Stored data entries:

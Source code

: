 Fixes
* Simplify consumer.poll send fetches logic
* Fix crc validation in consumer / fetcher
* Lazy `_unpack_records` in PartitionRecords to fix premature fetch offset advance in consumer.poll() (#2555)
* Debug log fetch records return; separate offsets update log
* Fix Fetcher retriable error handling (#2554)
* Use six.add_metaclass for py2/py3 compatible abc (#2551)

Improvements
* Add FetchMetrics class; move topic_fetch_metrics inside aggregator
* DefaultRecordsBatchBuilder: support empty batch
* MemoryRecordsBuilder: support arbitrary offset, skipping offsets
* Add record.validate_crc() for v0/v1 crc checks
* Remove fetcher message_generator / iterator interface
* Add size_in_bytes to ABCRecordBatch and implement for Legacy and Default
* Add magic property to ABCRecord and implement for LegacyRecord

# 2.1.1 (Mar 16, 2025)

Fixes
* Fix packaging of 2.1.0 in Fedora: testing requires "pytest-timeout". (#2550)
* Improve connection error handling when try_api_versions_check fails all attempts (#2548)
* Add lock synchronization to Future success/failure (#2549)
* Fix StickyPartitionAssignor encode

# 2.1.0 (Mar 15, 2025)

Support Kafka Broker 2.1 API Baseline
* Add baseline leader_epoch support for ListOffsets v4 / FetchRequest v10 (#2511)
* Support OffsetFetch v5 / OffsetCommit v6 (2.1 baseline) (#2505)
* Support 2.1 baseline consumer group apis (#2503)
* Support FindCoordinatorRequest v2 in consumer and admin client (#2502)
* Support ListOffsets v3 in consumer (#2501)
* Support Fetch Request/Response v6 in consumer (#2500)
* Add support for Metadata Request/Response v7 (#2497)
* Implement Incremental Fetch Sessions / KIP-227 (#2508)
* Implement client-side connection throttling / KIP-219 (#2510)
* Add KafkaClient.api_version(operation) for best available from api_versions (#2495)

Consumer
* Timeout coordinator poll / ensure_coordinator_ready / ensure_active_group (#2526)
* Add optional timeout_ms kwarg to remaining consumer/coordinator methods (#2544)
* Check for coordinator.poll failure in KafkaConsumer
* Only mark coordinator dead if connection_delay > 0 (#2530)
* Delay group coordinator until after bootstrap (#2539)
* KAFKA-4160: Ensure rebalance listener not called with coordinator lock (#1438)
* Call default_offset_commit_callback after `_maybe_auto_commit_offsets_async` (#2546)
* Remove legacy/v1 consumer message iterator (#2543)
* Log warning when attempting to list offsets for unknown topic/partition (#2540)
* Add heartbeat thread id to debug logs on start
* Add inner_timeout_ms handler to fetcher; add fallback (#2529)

• [Your instructions] Only the lines from the one holding "connection_delay > 0 (#2530)" through the final line of the entries, both included, should be given again, word for word.

• [Response box]
* Only mark coordinator dead if connection_delay > 0 (#2530)
* Delay group coordinator until after bootstrap (#2539)
* KAFKA-4160: Ensure rebalance listener not called with coordinator lock (#1438)
* Call default_offset_commit_callback after `_maybe_auto_commit_offsets_async` (#2546)
* Remove legacy/v1 consumer message iterator (#2543)
* Log warning when attempting to list offsets for unknown topic/partition (#2540)
* Add heartbeat thread id to debug logs on start
* Add inner_timeout_ms handler to fetcher; add fallback (#2529)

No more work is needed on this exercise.